From reading the present disclosure, other modifications will be apparent to persons skilled in the art. Such modifications may involve other features which are already known in the design, manufacture and use of telecommunication systems and component parts thereof and which may be used instead of or in addition to features already described herein. Although claims have been formulated in this application to particular combinations of features, it should be understood that the scope of the disclosure of the present application also includes any novel feature or any novel combination of features disclosed herein either explicitly or implicitly or any generalisation thereof, whether or not it relates to the same invention as presently claimed in any claim and whether or not it mitigates any or all of the same technical problems as does the present invention. The applicants hereby give notice that new claims may be formulated to such features and/or combinations of such features during the prosecution of the present application or of any further application derived therefrom.

Claims (9)

1. A telecommunication system comprising a plurality of radio transceiving stations interconnected by a landline and means for feeding a signal to the landline, wherein each transceiving station is coupled to means for propagating a signal, each transceiving station has amplifying means for amplifying said signal, means for monitoring the performance of at least one neighbouring transceiving station and means responsive to detecting a deteriorating change in the performance of the or one of the neighbouring transceiving stations being monitored for causing the output power of the signal it propagates to be increased.
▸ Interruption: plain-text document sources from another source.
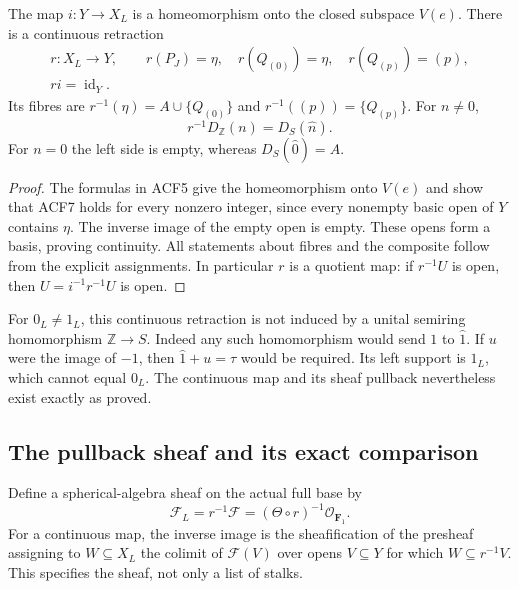 \begin{proposition}
The map $i:Y\to X_L$ is a homeomorphism onto the closed subspace $V(e)$.
There is a continuous retraction
\begin{equation}\tag{ACF6}
 \begin{gathered}
 r:X_L\longrightarrow Y,\qquad
 r(P_J)=\eta,\quad r(Q_{(0)})=\eta,\quad r(Q_{(p)})=(p),\\
 ri=\operatorname{id}_Y.
 \end{gathered}
\end{equation}
Its fibres are $r^{-1}(\eta)=A\cup\{Q_{(0)}\}$ and
$r^{-1}((p))=\{Q_{(p)}\}$. For $n\ne0$,
\begin{equation}\tag{ACF7}
 r^{-1}D_{\mathbb Z}(n)=D_S(\widehat n).
\end{equation}
For $n=0$ the left side is empty, whereas $D_S(\widehat0)=A$.
\end{proposition}
\begin{proof}
The formulas in ACF5 give the homeomorphism onto $V(e)$ and show that
ACF7 holds for every nonzero integer, since every nonempty basic open of
$Y$ contains $\eta$. The inverse image of the empty open is empty.
These opens form a basis, proving continuity. All statements about fibres
and the composite follow from the explicit assignments. In particular
$r$ is a quotient map: if $r^{-1}U$ is open, then
$U=i^{-1}r^{-1}U$ is open.
\end{proof}
For $0_L\ne1_L$, this continuous retraction is not induced by a unital
semiring homomorphism $\mathbb Z\to S$. Indeed any such homomorphism
would send $1$ to $\widehat1$. If $u$ were the image of $-1$, then
$\widehat1+u=\tau$ would be required. Its left support is $1_L$, which
cannot equal $0_L$. The continuous map and its sheaf pullback nevertheless
exist exactly as proved.

\subsection{The pullback sheaf and its exact comparison}
Define a spherical-algebra sheaf on the actual full base by
\begin{equation}\tag{ACF8}
 \mathcal F_L=r^{-1}\mathcal F=(\Theta\circ r)^{-1}
                           \mathcal O_{\mathbf F_1}.
\end{equation}
For a continuous map, the inverse image is the sheafification of the
presheaf assigning to $W\subseteq X_L$ the colimit of $\mathcal F(V)$
over opens $V\subseteq Y$ for which $W\subseteq r^{-1}V$.
This specifies the sheaf, not only a list of stalks.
2. A system as claimed in claim 1, characterised in that the means for propagating a signal comprises a leaky feeder.

3. A system as claimed in claim 1 or 2, characterised in that the means for propagating a signal comprises an antenna.

4. A system as claimed in claim 1, 2 or 3, characterised in that the land line comprises an optical fibre and in that the transceiving station comprises means for converting an optical signal into a corresponding electrical signal.

5. A system as claimed in claim 2, characterised by system monitoring means comprising signal generating means coupled to the leaky feeder and a transceiver operatively coupled to at least one end of the leaky feeder.

6. A system as claimed in any one of claims 1 to 5, characterised in that the amplifying means in each transceiving station further comprises power attenuating means for attenuating the output power of the amplifying means in normal operation of the transceiving station.

7. A transceiving station for use in a system as claimed in claim 1, comprising amplifying means having an input and an output, said output having means for coupling a signal to a signal propagation means, means for monitoring the performance of at least one neighbouring station and means responsive to detecting a deteriorating change in the performance of the or each neighbouring station for causing the output power of the signal propagated by the station to be increased.

8. A transceiving station as claimed in claim 7, characterised in that the amplifying means further comprises power attenuating means for attenuating the output power of the amplifying means in normal operation of the transceiving station.

9. A telecommunication system constructed and arranged to operate substantially as hereinbefore described with reference to and as shown in the accompanying drawings.

1 0. A transceiving station constructed and arranged to operate substantially as hereinbefore described with reference to and as shown in the accompanying drawings.